The Trump plan suggestion does not advocate the physical relocation of Triangle residents. Instead, it would change the status of their communities, making them a Palestinian enclave, cut off from the neighboring West Bank by an Israeli barrier erected during the bloody Second Intifada in the early 2000s.
Officials in the PMO told Channel 12 the idea mentioned in the Trump plan is unrealistic because it requires agreement by all sides.
The officials, who were not identified in the Channel 12 report, said the citizenship transfer is not critical for the Trump plan and was only included because US researchers had conducted a survey that found the notion was popular in Israel, presumably among the Jewish population. Another reason for its inclusion, the officials suggested, was to win support from hawkish Yisrael Beytenu leader Avigdor Liberman who has long advocated for such adjustments in any peace deal with the Palestinians.
US President Donald Trump unveiled his long-awaited peace plan last week in Washington. Netanyahu, who stood alongside Trump in the White House during the roll-out, immediately indicated his support for the plan, but the Palestinian leadership emphatically rejected the proposal.
While the plan contains many aspects that appeal to the right wing of the Israeli political spectrum — in particular the extension of Israeli sovereignty to West Bank settlements, and the maintenance of overall Israeli security control everywhere to the west of the Jordan border — it also lays the path for the establishment of a Palestinian state.

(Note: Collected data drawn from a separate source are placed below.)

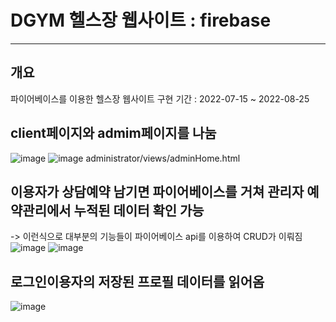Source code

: # DGYM 헬스장 웹사이트 : firebase
-----------
## 개요
파이어베이스를 이용한 헬스장 웹사이트 구현
기간 : 2022-07-15 ~ 2022-08-25
##
## client페이지와 admim페이지를 나눔
![image](https://user-images.githubusercontent.com/98031858/187029315-39f23f1b-ab79-4eec-9b00-04564a139a02.png)
![image](https://user-images.githubusercontent.com/98031858/187030034-066d7577-c68d-46bf-a9c7-c4cdc3abd40c.png)
administrator/views/adminHome.html


## 이용자가 상담예약 남기면 파이어베이스를 거쳐 관리자 예약관리에서 누적된 데이터 확인 가능
-> 이런식으로 대부분의 기능들이 파이어베이스 api를 이용하여 CRUD가 이뤄짐
![image](https://user-images.githubusercontent.com/98031858/187030622-1dd92a30-6aef-4719-8c1d-52600243805f.png)
![image](https://user-images.githubusercontent.com/98031858/187030162-4ee06439-b4fe-47f3-91c2-15ef3db05509.png)


## 로그인이용자의 저장된 프로필 데이터를 읽어옴
![image](https://user-images.githubusercontent.com/98031858/187030689-1e81980a-0809-42d4-a577-d390f7898482.png)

Joint List leader MK Ayman Odeh responded to the Channel 12 report by tweeting: “Netanyahu was worried that the transfer clause will encourage [Arab] voters [to go to the polls] so he gave in,” and walked back his support.

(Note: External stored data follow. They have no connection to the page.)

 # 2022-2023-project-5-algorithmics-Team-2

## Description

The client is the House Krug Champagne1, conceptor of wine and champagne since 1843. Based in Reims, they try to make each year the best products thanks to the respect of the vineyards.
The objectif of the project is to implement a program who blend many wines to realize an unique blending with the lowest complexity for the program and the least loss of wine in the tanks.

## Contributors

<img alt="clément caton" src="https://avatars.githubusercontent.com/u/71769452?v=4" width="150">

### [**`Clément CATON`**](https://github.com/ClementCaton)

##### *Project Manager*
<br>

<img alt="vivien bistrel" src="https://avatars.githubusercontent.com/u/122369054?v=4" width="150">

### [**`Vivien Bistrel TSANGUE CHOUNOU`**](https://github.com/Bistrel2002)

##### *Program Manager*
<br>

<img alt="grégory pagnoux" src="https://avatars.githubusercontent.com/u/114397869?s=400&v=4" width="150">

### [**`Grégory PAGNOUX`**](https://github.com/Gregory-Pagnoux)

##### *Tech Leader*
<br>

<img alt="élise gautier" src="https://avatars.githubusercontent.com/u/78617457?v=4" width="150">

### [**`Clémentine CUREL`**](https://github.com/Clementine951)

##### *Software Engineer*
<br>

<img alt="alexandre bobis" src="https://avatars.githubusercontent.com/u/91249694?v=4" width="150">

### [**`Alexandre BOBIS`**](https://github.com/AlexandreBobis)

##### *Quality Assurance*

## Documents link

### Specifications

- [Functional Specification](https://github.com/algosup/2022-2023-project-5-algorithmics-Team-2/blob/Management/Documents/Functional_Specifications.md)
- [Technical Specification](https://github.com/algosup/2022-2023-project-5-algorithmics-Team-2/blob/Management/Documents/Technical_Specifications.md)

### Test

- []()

“He is again proving that nothing scares him more than the Arabs in the voting booth,” Odeh wrote. Netanyahu has been accused in the past of trying to repress the Arab vote through scare tactics.
On Saturday, hundreds of Arab Israelis demonstrated in northern Israel against the so-called transfer clause in the the US peace plan.
Locals fear that as citizens of a Palestinian state they would lose the benefits of Israel’s thriving economy, its health and welfare system, and the freedom to enter Israel, where many of their relatives have lived since before the creation of the Jewish state in 1948.
On Saturday, Liberman praised the Trump plan’s Triangle proposition, saying he was thrilled that the White House was prepared to adopt a policy he has long advocated.
Trump’s plan grants Israel much of what it has sought in decades of international diplomacy, namely control over Jerusalem as its “undivided” capital, rather than a city to share with the Palestinians, who would have the capital of their future state in a suburb of the city — without the coveted Old City and surrounding neighborhoods. The plan also rules out the return of Palestinian refugees to Israeli territory and envisions all West Bank settlements coming under full Israeli sovereignty.
On Saturday the 22-member Arab League of Nations unanimously rejected the Trump plan, saying it was unfair to the Palestinians.